Over the last 12 hours, the most prominent thread in the coverage is the global political economy around energy and geopolitics—especially the Iran-related Strait of Hormuz dispute and its spillovers. Multiple items frame how the conflict and negotiations are affecting oil markets and broader economic conditions, while Iran rejects a U.S.-backed UN Security Council draft resolution and urges states to reject or avoid co-sponsoring it. Related reporting also emphasizes how the energy shock is accelerating attention to fossil-fuel phaseout and renewable transition efforts, with Santa Marta, Colombia repeatedly referenced as a venue for international discussions on moving away from fossil fuels.
A second major cluster in the same period concerns Colombia-linked developments that are more economic/sectoral than strictly political. Several articles highlight Colombia’s Caribbean coast as a potential hub for bitcoin mining using clean energy surplus, including a proposal by President Gustavo Petro to develop mining across Barranquilla, Santa Marta, and Riohacha and to involve the Wayúu people as co-owners. In parallel, there is also business/finance coverage that touches Colombia indirectly through corporate results and deals (e.g., Parex Resources’ private offering tied to an acquisition of Frontera Energy assets in Colombia), though the evidence provided is largely corporate disclosure rather than local policy change.
There is also notable “global enforcement” reporting in the last 12 hours, including an INTERPOL-coordinated operation (Pangea XVIII) that seized millions of doses of unapproved/counterfeit pharmaceuticals and disrupted online sales networks. While not Colombia-specific in the provided text, it is part of a broader international crackdown theme that appears alongside other cross-border security narratives in the same window.
Looking slightly further back (12 to 72 hours ago), the coverage adds continuity to the fossil-fuel transition storyline and Colombia’s role in it. Articles discuss Santa Marta’s climate and trade conference as an attempt to make fossil-fuel phaseout more actionable than prior UN processes, and they connect the urgency to the fragility of global systems exposed by geopolitical shocks.
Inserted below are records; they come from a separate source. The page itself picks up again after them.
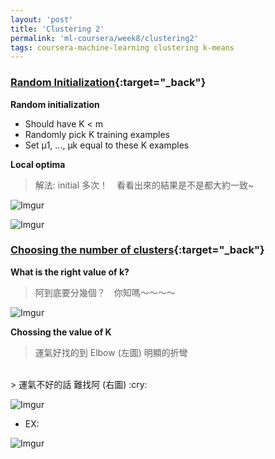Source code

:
 ```yaml
---
layout: 'post'
title: 'Clustering 2'
permalink: 'ml-coursera/week8/clustering2'
tags: coursera-machine-learning clustering k-means
---
```


### [Random Initialization](https://www.coursera.org/learn/machine-learning/lecture/drcBh/random-initialization){:target="_back"}

__Random initialization__

   - Should have K < m
   - Randomly pick K training examples 
   - Set μ1, ..., μk equal to these K examples


__Local optima__

> 解法: initial 多次！　看看出來的結果是不是都大約一致~

![Imgur](https://i.imgur.com/R5NG2GZ.gif)

![Imgur](https://i.imgur.com/EDWfyJt.gif)


### [Choosing the number of clusters](https://www.coursera.org/learn/machine-learning/lecture/Ks0E9/choosing-the-number-of-clusters){:target="_back"}

__What is the right value of k?__

> 阿到底要分幾個？　你知嗎～～～～

![Imgur](https://i.imgur.com/oSCNTALm.gif)

__Chossing the value of K__

> 運氣好找的到 Elbow (左圖) 明顯的折彎
<br/>
> 運氣不好的話 難找阿 (右圖) :cry:

![Imgur](https://i.imgur.com/3tVVqdp.gif)

- EX:

![Imgur](https://i.imgur.com/4cXWrPr.gif)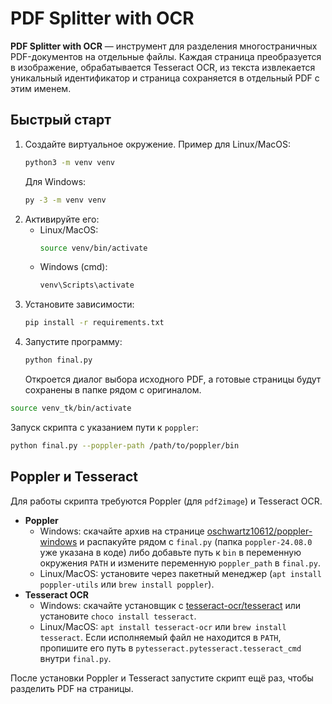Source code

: # PDF Splitter with OCR

**PDF Splitter with OCR** — инструмент для разделения многостраничных PDF-документов на отдельные файлы. Каждая страница преобразуется в изображение, обрабатывается Tesseract OCR, из текста извлекается уникальный идентификатор и страница сохраняется в отдельный PDF с этим именем.

## Быстрый старт

1. Создайте виртуальное окружение. Пример для Linux/MacOS:
   ```bash
   python3 -m venv venv
   ```
   Для Windows:
   ```cmd
   py -3 -m venv venv
   ```
2. Активируйте его:
   - Linux/MacOS:
     ```bash
     source venv/bin/activate
     ```
   - Windows (cmd):
     ```cmd
     venv\Scripts\activate
     ```
3. Установите зависимости:
   ```bash
   pip install -r requirements.txt
   ```
4. Запустите программу:
   ```bash
   python final.py
   ```
   Откроется диалог выбора исходного PDF, а готовые страницы будут сохранены в папке рядом с оригиналом.


```bash
source venv_tk/bin/activate
```

Запуск скрипта с указанием пути к `poppler`:

```bash
python final.py --poppler-path /path/to/poppler/bin
```

## Poppler и Tesseract

Для работы скрипта требуются Poppler (для `pdf2image`) и Tesseract OCR.

- **Poppler**
  - Windows: скачайте архив на странице [oschwartz10612/poppler-windows](https://github.com/oschwartz10612/poppler-windows/releases) и распакуйте рядом с `final.py` (папка `poppler-24.08.0` уже указана в коде) либо добавьте путь к `bin` в переменную окружения `PATH` и измените переменную `poppler_path` в `final.py`.
  - Linux/MacOS: установите через пакетный менеджер (`apt install poppler-utils` или `brew install poppler`).
- **Tesseract OCR**
  - Windows: скачайте установщик с [tesseract-ocr/tesseract](https://github.com/tesseract-ocr/tesseract) или установите `choco install tesseract`.
  - Linux/MacOS: `apt install tesseract-ocr` или `brew install tesseract`.
  Если исполняемый файл не находится в `PATH`, пропишите его путь в `pytesseract.pytesseract.tesseract_cmd` внутри `final.py`.

После установки Poppler и Tesseract запустите скрипт ещё раз, чтобы разделить PDF на страницы.

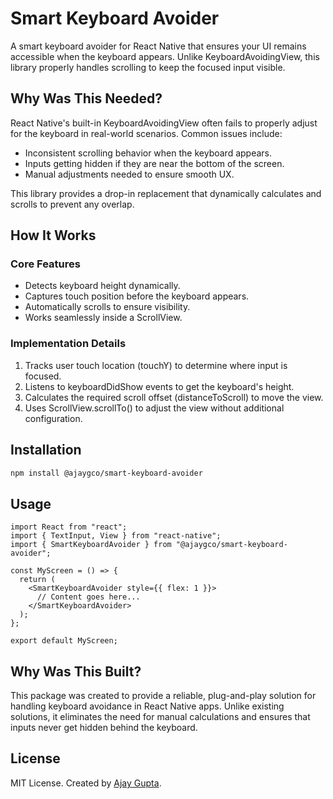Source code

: # Smart Keyboard Avoider

A smart keyboard avoider for React Native that ensures your UI remains accessible when the keyboard appears. Unlike KeyboardAvoidingView, this library properly handles scrolling to keep the focused input visible.

## Why Was This Needed?

React Native's built-in KeyboardAvoidingView often fails to properly adjust for the keyboard in real-world scenarios. Common issues include:

- Inconsistent scrolling behavior when the keyboard appears.
- Inputs getting hidden if they are near the bottom of the screen.
- Manual adjustments needed to ensure smooth UX.

This library provides a drop-in replacement that dynamically calculates and scrolls to prevent any overlap.

## How It Works

### Core Features

- Detects keyboard height dynamically.
- Captures touch position before the keyboard appears.
- Automatically scrolls to ensure visibility.
- Works seamlessly inside a ScrollView.

### Implementation Details

1. Tracks user touch location (touchY) to determine where input is focused.
2. Listens to keyboardDidShow events to get the keyboard's height.
3. Calculates the required scroll offset (distanceToScroll) to move the view.
4. Uses ScrollView.scrollTo() to adjust the view without additional configuration.

## Installation

```sh
npm install @ajaygco/smart-keyboard-avoider
```

## Usage

```tsx
import React from "react";
import { TextInput, View } from "react-native";
import { SmartKeyboardAvoider } from "@ajaygco/smart-keyboard-avoider";

const MyScreen = () => {
  return (
    <SmartKeyboardAvoider style={{ flex: 1 }}>
      // Content goes here...
    </SmartKeyboardAvoider>
  );
};

export default MyScreen;
```

## Why Was This Built?

This package was created to provide a reliable, plug-and-play solution for handling keyboard avoidance in React Native apps. Unlike existing solutions, it eliminates the need for manual calculations and ensures that inputs never get hidden behind the keyboard.

## License

MIT License. Created by [Ajay Gupta](https://ajayg.co).
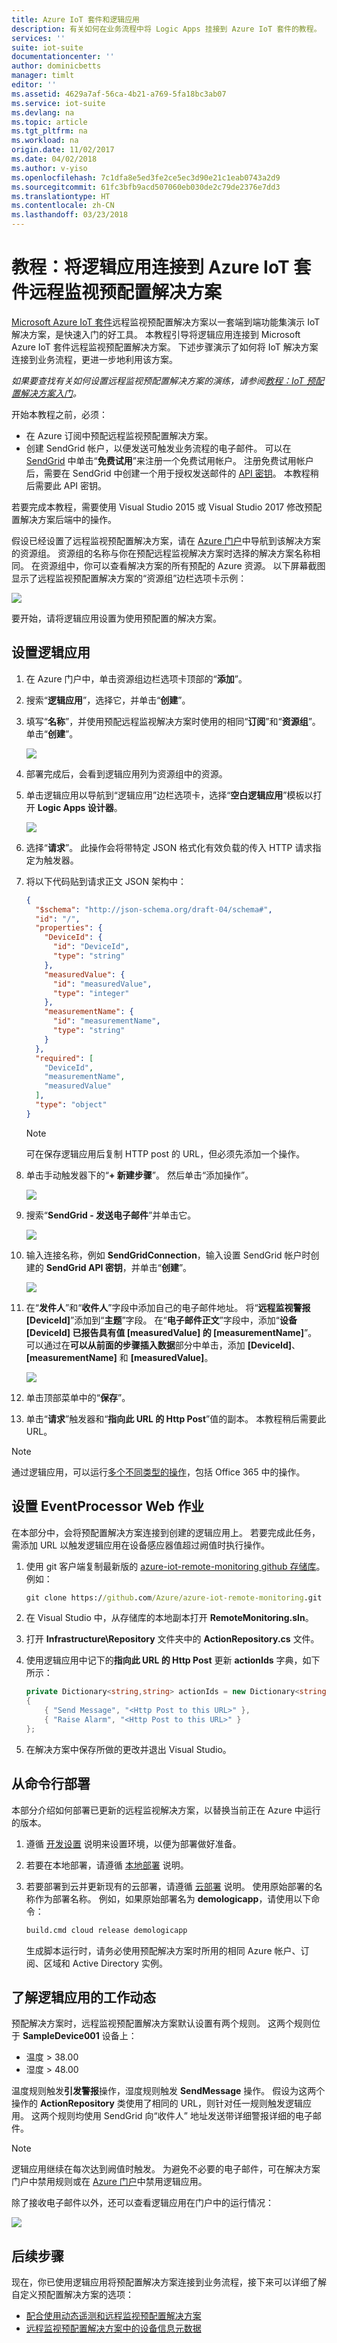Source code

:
 ```yaml
---
title: Azure IoT 套件和逻辑应用
description: 有关如何在业务流程中将 Logic Apps 挂接到 Azure IoT 套件的教程。
services: ''
suite: iot-suite
documentationcenter: ''
author: dominicbetts
manager: timlt
editor: ''
ms.assetid: 4629a7af-56ca-4b21-a769-5fa18bc3ab07
ms.service: iot-suite
ms.devlang: na
ms.topic: article
ms.tgt_pltfrm: na
ms.workload: na
origin.date: 11/02/2017
ms.date: 04/02/2018
ms.author: v-yiso
ms.openlocfilehash: 7c1dfa8e5ed3fe2ce5ec3d90e21c1eab0743a2d9
ms.sourcegitcommit: 61fc3bfb9acd507060eb030de2c79de2376e7dd3
ms.translationtype: HT
ms.contentlocale: zh-CN
ms.lasthandoff: 03/23/2018
---
```

# <a name="tutorial-connect-logic-app-to-your-azure-iot-suite-remote-monitoring-preconfigured-solution"></a>教程：将逻辑应用连接到 Azure IoT 套件远程监视预配置解决方案
[Microsoft Azure IoT 套件][lnk-internetofthings]远程监视预配置解决方案以一套端到端功能集演示 IoT 解决方案，是快速入门的好工具。 本教程引导将逻辑应用连接到 Microsoft Azure IoT 套件远程监视预配置解决方案。 下述步骤演示了如何将 IoT 解决方案连接到业务流程，更进一步地利用该方案。

*如果要查找有关如何设置远程监视预配置解决方案的演练，请参阅[教程：IoT 预配置解决方案入门][lnk-getstarted]。*

开始本教程之前，必须：

* 在 Azure 订阅中预配远程监视预配置解决方案。
* 创建 SendGrid 帐户，以便发送可触发业务流程的电子邮件。 可以在 [SendGrid](https://sendgrid.com/) 中单击“**免费试用**”来注册一个免费试用帐户。 注册免费试用帐户后，需要在 SendGrid 中创建一个用于授权发送邮件的 [API 密钥](https://sendgrid.com/docs/User_Guide/Settings/api_keys.html)。 本教程稍后需要此 API 密钥。

若要完成本教程，需要使用 Visual Studio 2015 或 Visual Studio 2017 修改预配置解决方案后端中的操作。

假设已经设置了远程监视预配置解决方案，请在 [Azure 门户][lnk-azureportal]中导航到该解决方案的资源组。 资源组的名称与你在预配远程监视解决方案时选择的解决方案名称相同。 在资源组中，你可以查看解决方案的所有预配的 Azure 资源。 以下屏幕截图显示了远程监视预配置解决方案的“资源组”边栏选项卡示例： 

![](media/iot-suite-v1-logic-apps-tutorial/resourcegroup.png)

要开始，请将逻辑应用设置为使用预配置的解决方案。

## <a name="set-up-the-logic-app"></a>设置逻辑应用
1. 在 Azure 门户中，单击资源组边栏选项卡顶部的“**添加**”。
2. 搜索“**逻辑应用**”，选择它，并单击“**创建**”。
3. 填写“**名称**”，并使用预配远程监视解决方案时使用的相同“**订阅**”和“**资源组**”。 单击“**创建**”。
   
    ![](media/iot-suite-v1-logic-apps-tutorial/createlogicapp.png)
    
4. 部署完成后，会看到逻辑应用列为资源组中的资源。
5. 单击逻辑应用以导航到“逻辑应用”边栏选项卡，选择“**空白逻辑应用**”模板以打开 **Logic Apps 设计器**。
   
    ![](media/iot-suite-v1-logic-apps-tutorial/logicappsdesigner.png)
    
6. 选择“**请求**”。 此操作会将带特定 JSON 格式化有效负载的传入 HTTP 请求指定为触发器。
7. 将以下代码贴到请求正文 JSON 架构中：
   
    ```json
    {
      "$schema": "http://json-schema.org/draft-04/schema#",
      "id": "/",
      "properties": {
        "DeviceId": {
          "id": "DeviceId",
          "type": "string"
        },
        "measuredValue": {
          "id": "measuredValue",
          "type": "integer"
        },
        "measurementName": {
          "id": "measurementName",
          "type": "string"
        }
      },
      "required": [
        "DeviceId",
        "measurementName",
        "measuredValue"
      ],
      "type": "object"
    }
    ```
   
   > [!NOTE]
   > 可在保存逻辑应用后复制 HTTP post 的 URL，但必须先添加一个操作。
   > 
   > 
8. 单击手动触发器下的“**+ 新建步骤**”。 然后单击“添加操作”。
   
    ![](media/iot-suite-v1-logic-apps-tutorial/logicappcode.png)
    
9. 搜索“**SendGrid - 发送电子邮件**”并单击它。
   
    ![](media/iot-suite-v1-logic-apps-tutorial/logicappaction.png)
    
10. 输入连接名称，例如 **SendGridConnection**，输入设置 SendGrid 帐户时创建的 **SendGrid API 密钥**，并单击“**创建**”。
    
    ![](media/iot-suite-v1-logic-apps-tutorial/sendgridconnection.png)
    
11. 在“**发件人**”和“**收件人**”字段中添加自己的电子邮件地址。 将“**远程监视警报 [DeviceId]**”添加到“**主题**”字段。 在“**电子邮件正文**”字段中，添加“**设备 [DeviceId] 已报告具有值 [measuredValue] 的 [measurementName]**”。 可以通过在**可以从前面的步骤插入数据**部分中单击，添加 **[DeviceId]**、**[measurementName]** 和 **[measuredValue]**。
    
    ![](media/iot-suite-v1-logic-apps-tutorial/sendgridaction.png)
    
12. 单击顶部菜单中的“**保存**”。
13. 单击“**请求**”触发器和“**指向此 URL 的 Http Post**”值的副本。 本教程稍后需要此 URL。

> [!NOTE]
> 通过逻辑应用，可以运行[多个不同类型的操作][lnk-logic-apps-actions]，包括 Office 365 中的操作。 
> 
> 

## <a name="set-up-the-eventprocessor-web-job"></a>设置 EventProcessor Web 作业
在本部分中，会将预配置解决方案连接到创建的逻辑应用上。 若要完成此任务，需添加 URL 以触发逻辑应用在设备感应器值超过阙值时执行操作。

1. 使用 git 客户端复制最新版的 [azure-iot-remote-monitoring github 存储库][lnk-rmgithub]。 例如：
   
    ```cmd
    git clone https://github.com/Azure/azure-iot-remote-monitoring.git
    ```
2. 在 Visual Studio 中，从存储库的本地副本打开 **RemoteMonitoring.sln**。
3. 打开 **Infrastructure\\Repository** 文件夹中的 **ActionRepository.cs** 文件。
4. 使用逻辑应用中记下的**指向此 URL 的 Http Post** 更新 **actionIds** 字典，如下所示：
   
    ```csharp
    private Dictionary<string,string> actionIds = new Dictionary<string, string>()
    {
        { "Send Message", "<Http Post to this URL>" },
        { "Raise Alarm", "<Http Post to this URL>" }
    };
    ```
5. 在解决方案中保存所做的更改并退出 Visual Studio。

## <a name="deploy-from-the-command-line"></a>从命令行部署
本部分介绍如何部署已更新的远程监视解决方案，以替换当前正在 Azure 中运行的版本。

1. 遵循 [开发设置][lnk-devsetup] 说明来设置环境，以便为部署做好准备。
2. 若要在本地部署，请遵循 [本地部署][lnk-localdeploy] 说明。
3. 若要部署到云并更新现有的云部署，请遵循 [云部署][lnk-clouddeploy] 说明。 使用原始部署的名称作为部署名称。 例如，如果原始部署名为 **demologicapp**，请使用以下命令：
   
   ```cmd
   build.cmd cloud release demologicapp
   ```
   
   生成脚本运行时，请务必使用预配解决方案时所用的相同 Azure 帐户、订阅、区域和 Active Directory 实例。

## <a name="see-your-logic-app-in-action"></a>了解逻辑应用的工作动态
预配解决方案时，远程监视预配置解决方案默认设置有两个规则。 这两个规则位于 **SampleDevice001** 设备上：

* 温度 > 38.00
* 湿度 > 48.00

温度规则触发**引发警报**操作，湿度规则触发 **SendMessage** 操作。 假设为这两个操作的 **ActionRepository** 类使用了相同的 URL，则针对任一规则触发逻辑应用。 这两个规则均使用 SendGrid 向“收件人”  地址发送带详细警报详细的电子邮件。

> [!NOTE]
> 逻辑应用继续在每次达到阙值时触发。 为避免不必要的电子邮件，可在解决方案门户中禁用规则或在 [Azure 门户][lnk-azureportal]中禁用逻辑应用。
> 
> 

除了接收电子邮件以外，还可以查看逻辑应用在门户中的运行情况：

![](media/iot-suite-v1-logic-apps-tutorial/logicapprun.png)

## <a name="next-steps"></a>后续步骤
现在，你已使用逻辑应用将预配置解决方案连接到业务流程，接下来可以详细了解自定义预配置解决方案的选项：

* [配合使用动态遥测和远程监视预配置解决方案][lnk-dynamic]
* [远程监视预配置解决方案中的设备信息元数据][lnk-devinfo]

[lnk-dynamic]: iot-suite-v1-dynamic-telemetry.md
[lnk-devinfo]: iot-suite-v1-remote-monitoring-device-info.md

[lnk-internetofthings]: /iot-suite/
[lnk-getstarted]: iot-suite-v1-getstarted-preconfigured-solutions.md
[lnk-azureportal]: https://portal.azure.cn
[lnk-logic-apps-actions]: ../connectors/apis-list.md
[lnk-rmgithub]: https://github.com/Azure/azure-iot-remote-monitoring
[lnk-devsetup]: https://github.com/Azure/azure-iot-remote-monitoring/blob/master/Docs/dev-setup.md
[lnk-localdeploy]: https://github.com/Azure/azure-iot-remote-monitoring/blob/master/Docs/local-deployment.md
[lnk-clouddeploy]: https://github.com/Azure/azure-iot-remote-monitoring/blob/master/Docs/cloud-deployment.md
The same broader period also includes Colombia-focused energy and infrastructure items (e.g., gas import growth, and discussions of energy transition challenges), plus additional Colombia political context such as debates around Petro’s constitutional reform push—though the provided evidence here is more headline-level than deeply detailed.
Overall, the evidence in the most recent 12 hours is strongest for (1) Hormuz/energy-market geopolitics and (2) Colombia’s emerging positioning around renewables and bitcoin mining, with additional emphasis on international enforcement actions. By contrast, other Colombia-specific political developments are present in the 3–7 day range but are not as well corroborated by multiple detailed items in the newest window, so any assessment of major political turning points should be treated cautiously.